Speaking of crafting, however, it adds an entirely new level to the game. Players can craft both weapons and armor with resources found in the game, but also additional pieces that can upgrade them further. There’s even a “Masterwork” level of crafting that adds additional bonuses or potentially upgrades an item even further. I lucked out once and managed to score a 10% boost to a weapon’s stats, making it the strongest weapon in my arsenal. The resources add an even further level to the process. There are multiple tiers of quality and higher quality materials result in better item statistics.
Taking notes from their mistakes in the last game, BioWare changed up the gameplay of Inquisition considerably. No longer will you need to tap A to continue attacking enemies – now it’s done by just holding down the right trigger. While it’s not like the automatic combat found in Dragon Age: Origins, it’s a nice change of pace. It keeps players engaged as they still must hit buttons to use special abilities. A huge improvement to Inquisition is the new Tactical View. This pauses the game and switches the camera to an old-schoolIcewind Dale view, letting players issue commands to their party and look at information of enemies. It plays out like the classic BioWare RPGs, letting you take your time in tackling a fight.
The other new piece to the Dragon Age mythos is the inclusion of online multiplayer. Built similarly to Mass Effect 3, players will create an online avatar based on pre-built classes. Each of these are based on the previous games’ specialization classes. Once that’s done, together up to four players run through dungeons in an attempt to reach the end and kill the main boss.
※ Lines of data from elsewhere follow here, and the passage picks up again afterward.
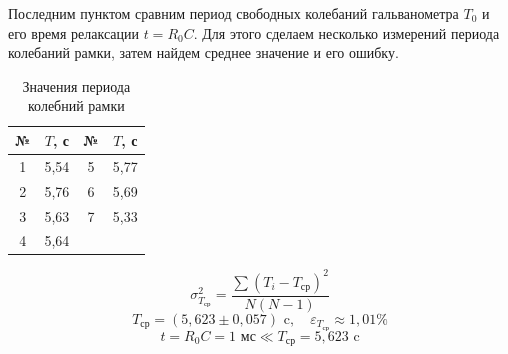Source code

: \documentclass[a4paper,12pt]{article}
\begin{document}
Последним пунктом сравним период свободных колебаний гальванометра $T_0$ и его время релаксации $t = R_0 C$. Для этого сделаем несколько измерений периода колебаний рамки, затем найдем среднее значение и его ошибку.
\begin{table}[H]\label{tab: DataPeriodT}
    \centering
    \begin{tabular}{|c|c|c|c|}
        \hline
        {\color[HTML]{000000} №} & {\color[HTML]{000000} $T$, с} & {\color[HTML]{000000} №} & {\color[HTML]{000000} $T$, с} \\ \hline
        {\color[HTML]{000000} 1} & {\color[HTML]{000000} 5,54} & {\color[HTML]{000000} 5} & {\color[HTML]{000000} 5,77} \\ \hline
        {\color[HTML]{000000} 2} & {\color[HTML]{000000} 5,76} & {\color[HTML]{000000} 6} & {\color[HTML]{000000} 5,69} \\ \hline
        {\color[HTML]{000000} 3} & {\color[HTML]{000000} 5,63} & {\color[HTML]{000000} 7} & {\color[HTML]{000000} 5,33} \\ \hline
        {\color[HTML]{000000} 4} & {\color[HTML]{000000} 5,64} & {\color[HTML]{000000} }  & {\color[HTML]{000000} }     \\ \hline
    \end{tabular}
    \caption{Значения периода колебний рамки}
\end{table}
\[\sigma_{T_{ср}}^2 = \frac{\sum (T_i - T_{ср})^2}{N (N-1)}\]
\[T_{ср} = (5,623 \pm 0,057) \text{ c}, \quad \varepsilon_{T_{ср}} \approx 1,01\%\]
\[t = R_0 C = 1 \text{ мс} \ll T_{ср} = 5,623 \text{ c}\]
\end{document}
It’s not a bad experience and the multiplayer aspect even uses the crafting and inventory aspect from the single-player experience. It’s just a major pain to try and unlock the additional classes as their armor must either be crafted or found and neither is a simple task.
Dragon Age: Inquisition is perhaps one of the best RPGs I have ever played. It combines a number of excellent elements and stuffs them into a huge game. It’s got a little something for everyone and enough meat to the game that it’ll keep them going. Fans of the series will not be disappointed and those wanting to jump in will be awed.Note: The Dragon Age: Inquisition review was written based on a retail Xbox One version of the game.